Roaming Charge for 1MB of Data

Dr. Michael Geist*, law professor at the University of Ottawa, has offered research that demonstrates the degree of uncompetitiveness in the Canadian industry. His conclusion was that phone companies are charging higher prices simply "because they can". But I just needed to go to Oakville Place to reach the same conclusion.

I understand the arguments about the geographic challenge of building and servicing network for a country that is effectively 3,000 miles long but only 100 miles deep. That argument held more water during the build-out phase in the early days. Now that the network is complete, however, the argument for higher prices is looking pretty tired.

I guess we've gotten used to being screwed over in this country by the lack of choice. Only two airlines, one national fixed line phone company, one liquor store, and, seemingly, only one electable political party. The economic paternalism that built Canada seems to be stubbornly ingrained in the Canadian consumer. There has been painfully little backlash against the egregious pricing of mobile phone services in this country.

But things are changing fast.

Late last year, in an rare surge of competition, Shaw Communication's new upstart, Freedom Mobile, launched an assault on the entrenched incumbents with a cut-rate data package. Faced with the threat of market share erosion, Rogers, Bell and Telus, followed suit with their own cheap packages in the important Christmas selling season.

The result was a definitive crack in the formerly placid competitive landscape. In the near term, the inferiority of the Freedom network will keep the dominant players' market share erosion to a minimum, but the Canadian phone companies may finally be heading south and taking their 47% profit margin with them. Price-based competition has finally arrived.

Last year, one of the major factors in the chronic undershooting of the U.S. inflation rate was cell phone plan costs. Data package costs collapsed last spring in a major price war that broke out after the auction of expanded spectrum to new entrants. This chart demonstrates how swiftly the pricing structure of an oligopoly can collapse. As with any commodity, the last unit prices all the rest. Looks a bit like $100 oil in 2014-15 doesn't it?

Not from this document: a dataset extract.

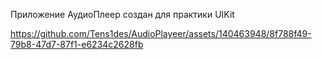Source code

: Приложение АудиоПлеер создан для практики UIKit

https://github.com/Tens1des/AudioPlayeer/assets/140463948/8f788f49-79b8-47d7-87f1-e6234c2628fb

U.S. CPI - Wireless Telephone Services

Shaw will keep investing in their network and I expect them to become even more competitive later this year now that they have the Apple product line. Shaw has deep pockets and a healthy affinity towards aggressive corporate expansion. I wish them nothing but success. They are the telecom equivalent of the U.S. shale producers who have disrupted the OPEC control of oil pricing.

Many analysts are dismissive, arguing that Shaw will be an orderly competitor and join the oligopoly.

A quick reading of Game Theory** economics says differently. One of these 'prisoners' will confess and the rest will eventually capitulate.

The big three cable stocks suffered dramatic underperformance in the last couple of months and have yet to recover. This abrupt break has coincided with a growing aversion to the expensive low-volatility, dividend-rich segment of the market. Rising rates (read last week's blog) will only be a further depressant to this former leadership group.

I am now looking at the short side of the telecom group. Given the downside risks that now threaten mobile pricing, I would 'cell' any rally.

* http://www.michaelgeist.ca/2014/03/wireless-pricing/

** https://www.tutor2u.net/economics/reference/oligopoly-game-theory

Risk Model: 3/5 - Risk On

A last minute rally in the VIX today and an elevated RSI for the XIU of over 70 keeps the model at a relatively tame reading. The U.S. market is terribly overbought with an RSI approaching 90 and the S&P 500 more than 12% above the 200 dma. Canadian stocks are, as usual, more subdued given the lack of an equivalent to the U.S. tax cut, NAFTA threats, and relative weakness in CWS (Canadian) oil prices.

The melt-up scenario is following the script as the U.S. market continues to focus on bullish sentiment and the positive estimate revision momentum, all the while ignoring extraneous factors like Trump's comments on Haiti and fake news missile warnings. As it should be.